As a grown woman, inching closer and closer to being categorized as middle aged, I dragged my better half to see the new Dumbo movie this past weekend. We saw the first preview for this newest rendition back at Christmas, and I am not exaggerating when I say that I had been counting down the months and days until its release date. And so, this past weekend we braved the afternoon matinee, with all its threats of loud and obnoxious children, to reconnect me with a fresh take on a childhood favourite.
How was it? It was everything I wanted it to be. I spent most of the movie trying desperately to fight back tears, and failing miserably.
Now, let me clarify a few things, because it wasn’t actually a great movie. Sure, it was directed by Tim Burton, who I love, and it had a decent cast, but at the end of the day the character development and dialogue were pretty lacklustre. I honestly don’t remember the original cartoon’s storyline enough to say with certainty that the storyline took some major deviations, but I suspect that it did. But what it lacked in things that typical movie goers might look for as a sign of a good film, it more than made up for in things that tug on my personal heartstrings.

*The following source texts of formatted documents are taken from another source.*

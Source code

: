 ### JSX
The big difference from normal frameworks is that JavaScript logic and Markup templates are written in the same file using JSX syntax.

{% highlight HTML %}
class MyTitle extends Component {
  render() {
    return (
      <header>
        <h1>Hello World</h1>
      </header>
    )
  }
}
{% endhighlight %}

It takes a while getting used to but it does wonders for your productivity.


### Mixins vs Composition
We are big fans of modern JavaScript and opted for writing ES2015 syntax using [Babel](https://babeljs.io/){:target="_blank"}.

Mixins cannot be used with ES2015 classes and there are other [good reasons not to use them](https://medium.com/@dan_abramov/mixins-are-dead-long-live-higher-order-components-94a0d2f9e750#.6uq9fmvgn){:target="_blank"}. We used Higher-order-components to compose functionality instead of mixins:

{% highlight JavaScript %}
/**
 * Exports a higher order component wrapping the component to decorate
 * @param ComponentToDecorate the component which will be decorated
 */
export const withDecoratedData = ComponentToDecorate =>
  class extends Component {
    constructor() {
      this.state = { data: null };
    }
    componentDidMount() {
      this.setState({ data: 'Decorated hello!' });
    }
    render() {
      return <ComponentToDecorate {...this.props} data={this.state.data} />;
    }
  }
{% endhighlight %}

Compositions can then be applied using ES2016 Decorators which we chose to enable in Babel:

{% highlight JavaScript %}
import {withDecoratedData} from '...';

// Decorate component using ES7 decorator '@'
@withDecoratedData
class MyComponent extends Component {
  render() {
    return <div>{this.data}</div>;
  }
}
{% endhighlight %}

You see, I am an emotional train wreck when it comes to three things that Dumbo had in spades: 1) sad animal eyes (CGI generated, but heartbreakingly sad nonetheless) 2) ostracized misfits and 3) babies separated from their mothers, or really any family members separated from each other. While everyone around us, including the small children, seemed relatively unfazed by Dumbo’s struggles, there I sat with tears streaming down my face, crushed by the immense injustice and sadness of it all. And yes, by ‘it all’, I mean the life of a fictional, cartoon elephant. It may sound ridiculous, but then I would also argue that only a monster wouldn’t make the leap to contemplating the immense injustice and sadness that exist in the real world around us. And that is why I cried like a baby.
I cannot say that you would have the same experience watching Dumbo. In fact, you might loathe it as many reviewers appear to. What I can say is that for me it was exactly the emotional release that I was looking for…and I was beyond grateful for the darkness of the theatre hiding my tears.